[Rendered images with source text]
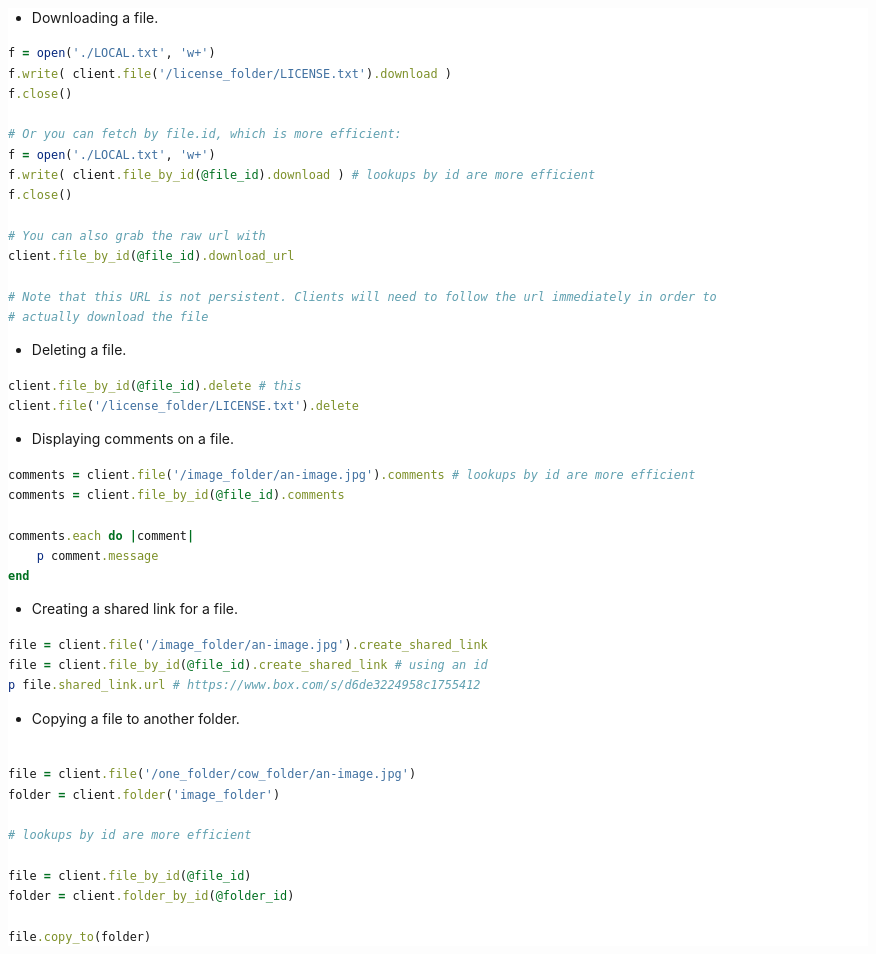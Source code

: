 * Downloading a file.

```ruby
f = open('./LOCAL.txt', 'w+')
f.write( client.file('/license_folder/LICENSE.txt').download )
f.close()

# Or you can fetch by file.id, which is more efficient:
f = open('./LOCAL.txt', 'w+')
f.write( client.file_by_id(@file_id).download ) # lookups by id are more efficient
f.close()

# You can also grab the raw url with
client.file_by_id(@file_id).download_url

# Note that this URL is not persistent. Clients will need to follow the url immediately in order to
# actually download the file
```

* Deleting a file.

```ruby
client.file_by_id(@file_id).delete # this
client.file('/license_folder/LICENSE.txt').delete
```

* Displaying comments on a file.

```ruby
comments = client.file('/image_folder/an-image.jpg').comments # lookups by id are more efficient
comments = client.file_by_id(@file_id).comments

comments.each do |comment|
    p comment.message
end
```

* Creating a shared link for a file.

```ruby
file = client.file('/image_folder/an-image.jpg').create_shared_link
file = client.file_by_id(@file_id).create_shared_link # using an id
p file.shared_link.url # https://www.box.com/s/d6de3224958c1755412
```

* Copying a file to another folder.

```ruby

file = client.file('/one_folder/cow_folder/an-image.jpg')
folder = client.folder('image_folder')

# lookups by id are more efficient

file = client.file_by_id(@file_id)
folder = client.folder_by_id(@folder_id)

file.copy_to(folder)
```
* * *
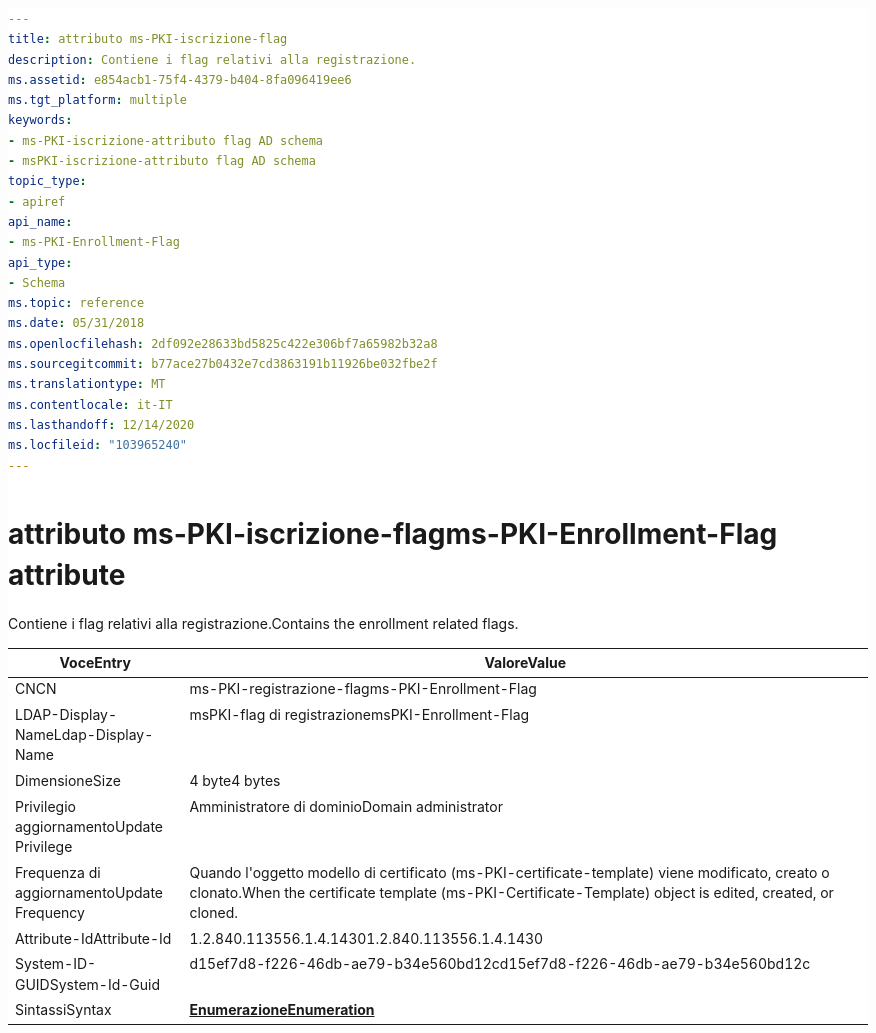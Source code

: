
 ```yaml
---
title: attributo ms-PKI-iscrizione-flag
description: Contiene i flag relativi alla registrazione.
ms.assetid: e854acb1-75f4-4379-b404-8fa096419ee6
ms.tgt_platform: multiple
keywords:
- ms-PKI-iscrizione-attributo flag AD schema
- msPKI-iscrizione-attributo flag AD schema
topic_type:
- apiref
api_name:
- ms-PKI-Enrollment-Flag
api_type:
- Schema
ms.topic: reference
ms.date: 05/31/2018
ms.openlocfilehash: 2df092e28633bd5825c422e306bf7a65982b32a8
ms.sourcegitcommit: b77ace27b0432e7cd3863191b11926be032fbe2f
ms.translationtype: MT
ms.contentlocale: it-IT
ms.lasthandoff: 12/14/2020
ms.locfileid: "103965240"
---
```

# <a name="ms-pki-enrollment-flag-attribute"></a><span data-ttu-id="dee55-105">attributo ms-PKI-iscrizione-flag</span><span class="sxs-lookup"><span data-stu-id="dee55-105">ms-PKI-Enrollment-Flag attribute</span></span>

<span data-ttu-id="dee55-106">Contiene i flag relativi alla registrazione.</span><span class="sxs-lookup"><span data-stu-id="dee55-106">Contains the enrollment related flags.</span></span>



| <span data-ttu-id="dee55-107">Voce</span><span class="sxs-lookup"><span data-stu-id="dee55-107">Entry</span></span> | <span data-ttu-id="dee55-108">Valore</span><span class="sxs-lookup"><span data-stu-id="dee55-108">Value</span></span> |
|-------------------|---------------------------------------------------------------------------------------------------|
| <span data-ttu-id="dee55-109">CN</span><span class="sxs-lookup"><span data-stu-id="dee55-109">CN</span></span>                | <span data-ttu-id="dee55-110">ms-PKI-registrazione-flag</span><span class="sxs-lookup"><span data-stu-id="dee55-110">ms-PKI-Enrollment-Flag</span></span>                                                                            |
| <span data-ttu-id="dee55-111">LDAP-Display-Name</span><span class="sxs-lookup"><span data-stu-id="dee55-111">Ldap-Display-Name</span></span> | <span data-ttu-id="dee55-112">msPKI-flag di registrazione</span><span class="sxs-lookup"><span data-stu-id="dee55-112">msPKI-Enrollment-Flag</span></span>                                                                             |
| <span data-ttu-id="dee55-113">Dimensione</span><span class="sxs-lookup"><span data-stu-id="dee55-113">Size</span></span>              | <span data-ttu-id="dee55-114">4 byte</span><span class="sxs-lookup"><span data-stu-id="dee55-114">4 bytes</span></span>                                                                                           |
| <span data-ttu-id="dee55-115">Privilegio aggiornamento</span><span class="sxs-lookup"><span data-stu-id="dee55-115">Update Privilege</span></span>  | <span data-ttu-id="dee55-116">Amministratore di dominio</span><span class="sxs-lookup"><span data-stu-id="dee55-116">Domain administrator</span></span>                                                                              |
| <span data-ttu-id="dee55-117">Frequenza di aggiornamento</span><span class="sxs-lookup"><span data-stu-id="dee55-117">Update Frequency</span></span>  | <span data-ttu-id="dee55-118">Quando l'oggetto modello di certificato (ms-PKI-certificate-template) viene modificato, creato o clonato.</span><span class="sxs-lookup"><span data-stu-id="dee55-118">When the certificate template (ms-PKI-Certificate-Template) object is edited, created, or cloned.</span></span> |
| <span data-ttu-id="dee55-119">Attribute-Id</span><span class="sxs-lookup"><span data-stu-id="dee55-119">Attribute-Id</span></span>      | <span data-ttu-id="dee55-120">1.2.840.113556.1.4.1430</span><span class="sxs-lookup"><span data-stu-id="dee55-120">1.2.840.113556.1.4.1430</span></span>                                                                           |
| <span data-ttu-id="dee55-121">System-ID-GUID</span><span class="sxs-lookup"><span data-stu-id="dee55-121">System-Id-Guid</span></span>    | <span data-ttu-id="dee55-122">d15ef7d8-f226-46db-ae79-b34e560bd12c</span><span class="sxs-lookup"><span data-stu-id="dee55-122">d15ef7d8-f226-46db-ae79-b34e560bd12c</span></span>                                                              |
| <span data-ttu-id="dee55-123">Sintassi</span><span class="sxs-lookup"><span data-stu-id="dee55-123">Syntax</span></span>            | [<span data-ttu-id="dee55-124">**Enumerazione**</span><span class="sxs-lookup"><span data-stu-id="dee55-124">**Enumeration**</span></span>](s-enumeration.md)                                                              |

WHAT NEEDS TO BE DONE:
In the records above, find each line with the word "relativi" and copy it.

YOUR SOLUTION:
description: Contiene i flag relativi alla registrazione.
<span data-ttu-id="dee55-106">Contiene i flag relativi alla registrazione.</span><span class="sxs-lookup"><span data-stu-id="dee55-106">Contains the enrollment related flags.</span></span>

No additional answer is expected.